Que yo mismo, antes de abrir el opúsculo, apuntara una idea sobre los modos alternativos de percibir el sustrato del mundo puede considerarse un síntoma premonitorio de la sorpresa que estaba por llegar:

«Para la mentalidad científica, el cerebro funciona con buena lógica cuando en una masa dada de fenómenos es capaz de extraer del azar series causales; en cambio, para un cerebro expandido, la lógica funciona con mayor grado de verosimilitud cuando es capaz de percibir conexiones significativas entre los fenómenos que no pueden reducirse a las consabidas causas y efectos que transcurren dentro de las fronteras de la probabilidad.
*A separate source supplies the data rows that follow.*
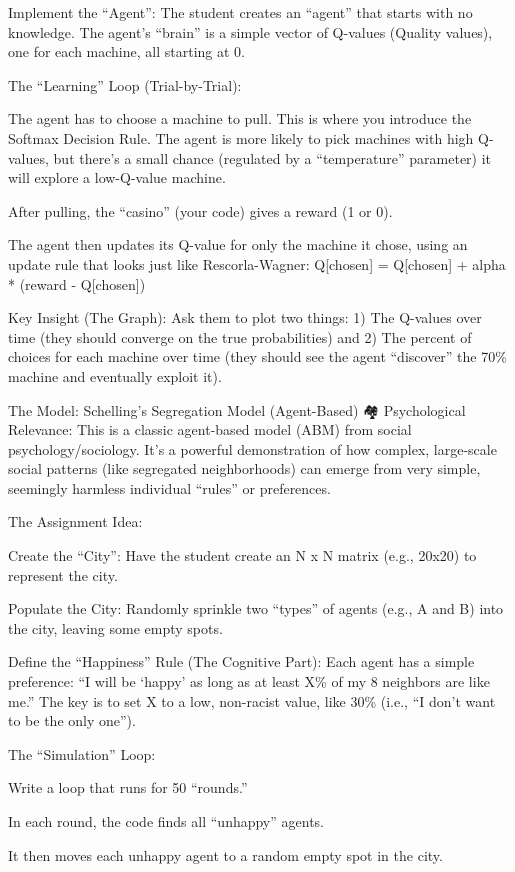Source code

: \documentclass[
]{article}
\begin{document}
Implement the ``Agent'': The student creates an ``agent'' that starts
with no knowledge. The agent's ``brain'' is a simple vector of Q-values
(Quality values), one for each machine, all starting at 0.

The ``Learning'' Loop (Trial-by-Trial):

The agent has to choose a machine to pull. This is where you introduce
the Softmax Decision Rule. The agent is more likely to pick machines
with high Q-values, but there's a small chance (regulated by a
``temperature'' parameter) it will explore a low-Q-value machine.

After pulling, the ``casino'' (your code) gives a reward (1 or 0).

The agent then updates its Q-value for only the machine it chose, using
an update rule that looks just like Rescorla-Wagner: Q{[}chosen{]} =
Q{[}chosen{]} + alpha * (reward - Q{[}chosen{]})

Key Insight (The Graph): Ask them to plot two things: 1) The Q-values
over time (they should converge on the true probabilities) and 2) The
percent of choices for each machine over time (they should see the agent
``discover'' the 70\% machine and eventually exploit it).

The Model: Schelling's Segregation Model (Agent-Based) 🏘️ Psychological
Relevance: This is a classic agent-based model (ABM) from social
psychology/sociology. It's a powerful demonstration of how complex,
large-scale social patterns (like segregated neighborhoods) can emerge
from very simple, seemingly harmless individual ``rules'' or
preferences.

The Assignment Idea:

Create the ``City'': Have the student create an N x N matrix (e.g.,
20x20) to represent the city.

Populate the City: Randomly sprinkle two ``types'' of agents (e.g., A
and B) into the city, leaving some empty spots.

Define the ``Happiness'' Rule (The Cognitive Part): Each agent has a
simple preference: ``I will be `happy' as long as at least X\% of my 8
neighbors are like me.'' The key is to set X to a low, non-racist value,
like 30\% (i.e., ``I don't want to be the only one'').

The ``Simulation'' Loop:

Write a loop that runs for 50 ``rounds.''

In each round, the code finds all ``unhappy'' agents.

It then moves each unhappy agent to a random empty spot in the city.
\end{document}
Por sí sola, la causalidad no se sostiene como  principio de elucidación de la estructura interna de la realidad». 

Por llegar estaba la sorpresa después de haber cenado un pilaf condimentado con especias (exentas de alcaloides). Mientras me apartaba de la mesa en busca de la lectura que abandoné a mediodía en una estancia contigua, descubría en el suelo un coruscante huésped cuya irrupción no acierto a comprender de manera satisfactoria desde una óptica racional:

¿Amphimallon majale? sobre ¿Homo sapiens?

¿Es otro testimonio de cómo el futuro penetra con su constelación de resonancias en la franja temporal presente?, ¿la prueba de un pasado que se alinea armónicamente al entrar en contacto con el dato objetivo que confiere simultaneidad a estados hasta ese momento desconectados?, ¿o quizá el velo de una exterioridad cuyo sentido se dispersa en el inconsciente a medida que lo escrutamos? Desde el fondo, al igual que desde la superficie, solo es posible ver la mitad del pez que nada en el río. Contemplada desde el derrotero de la sincronicidad, la realidad que solemos parcelar en causalidades y casualidades se revela plásticamente onírica, afectada en su comportamiento físico por la psique de una suerte que se me antoja similar, salvando las debidas distancias, al influjo de la transferencia genética horizontal en la biología de los seres, que modifica por otros conductos. La emersión de magnitudes empíricas que desafían las coordenadas clásicas de la realidad, formadas por espacio, tiempo y causalidad, ocurre con mayor frecuencia ante una situación de apariencia insoluble: las imágenes primordiales hallan entonces salida fuera del marco habitual de referencias. Por insondables que devengan, más debiera inquietarnos la carencia de sucesos que se acoplan por medio de trabazones extraordinarias que las coincidencias en sí mismas. Todo cambia cuando uno cambia.

El misterio no ha desaparecido, ni puede disiparse sin más; no es una prenda de moda, ni una mera sublimación de la ignorancia: nos apela como la conciencia recuperada de lo desconocido y erige puentes insólitos donde especialistas y charlatanes han establecido un coto de saberes aislados que, faltos de integración, estorban la respuesta a la más urgente de las preguntas, la eclosionada en el enigma conjuntado que cada uno debe formular a su propia vida.

Amén de un lance engañoso, cada prejuicio también encierra una ocasión promisoria: indica el punto exacto de las representaciones mentales donde hay que socavar con redoblada insistencia, máxime si ese lugar común pasa por ostentar la autoridad absoluta de una ley natural.